Task to carry out ▸
Every line below that holds the word "center" must be listed.

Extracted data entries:
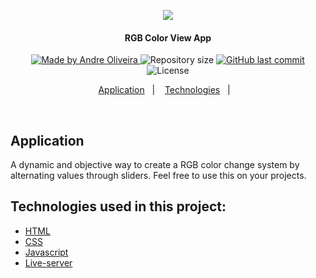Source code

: <p align="center">
  <kbd><img src="https://user-images.githubusercontent.com/8798970/87734342-bc8cd200-c7a8-11ea-8fa4-77f96d8cbbf4.gif" /></kbd>
</p>
<h4 align="center"> 
  RGB Color View App
</h4>
<p align="center">
  <a href="https://www.linkedin.com/in/andrephillipe/">
    <img alt="Made by Andre Oliveira" src="https://img.shields.io/badge/made%20by-Andre%20Oliveira-brightgreen">
  </a>
  <img alt="Repository size" src="https://img.shields.io/github/repo-size/andrepbo/rgb-color-view">
  <a href="https://github.com/andrepbo/rgb-color-view/commits/master">
    <img alt="GitHub last commit" src="https://img.shields.io/github/last-commit/andrepbo/rgb-color-view">
  </a>
  <img alt="License" src="https://img.shields.io/badge/license-MIT-%2304D361">
</p>
<p align="center">
  <a href="#application">Application</a>&nbsp;&nbsp;&nbsp;|&nbsp;&nbsp;&nbsp;
  <a href="#technologies-used-in-this-project">Technologies</a>&nbsp;&nbsp;&nbsp;|&nbsp;&nbsp;&nbsp;
</p>
<br />

## Application
A dynamic and objective way to create a RGB color change system by alternating values through sliders. Feel free to use this on your projects.

## Technologies used in this project:
- [HTML](https://developer.mozilla.org/pt-BR/docs/Web/HTML)
- [CSS](https://developer.mozilla.org/pt-BR/docs/Web/CSS)
- [Javascript](https://developer.mozilla.org/pt-BR/docs/Web/JavaScript)
- [Live-server](https://www.npmjs.com/package/live-server)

Written reply ▸
: <p align="center">
<h4 align="center"> 
<p align="center">
<p align="center">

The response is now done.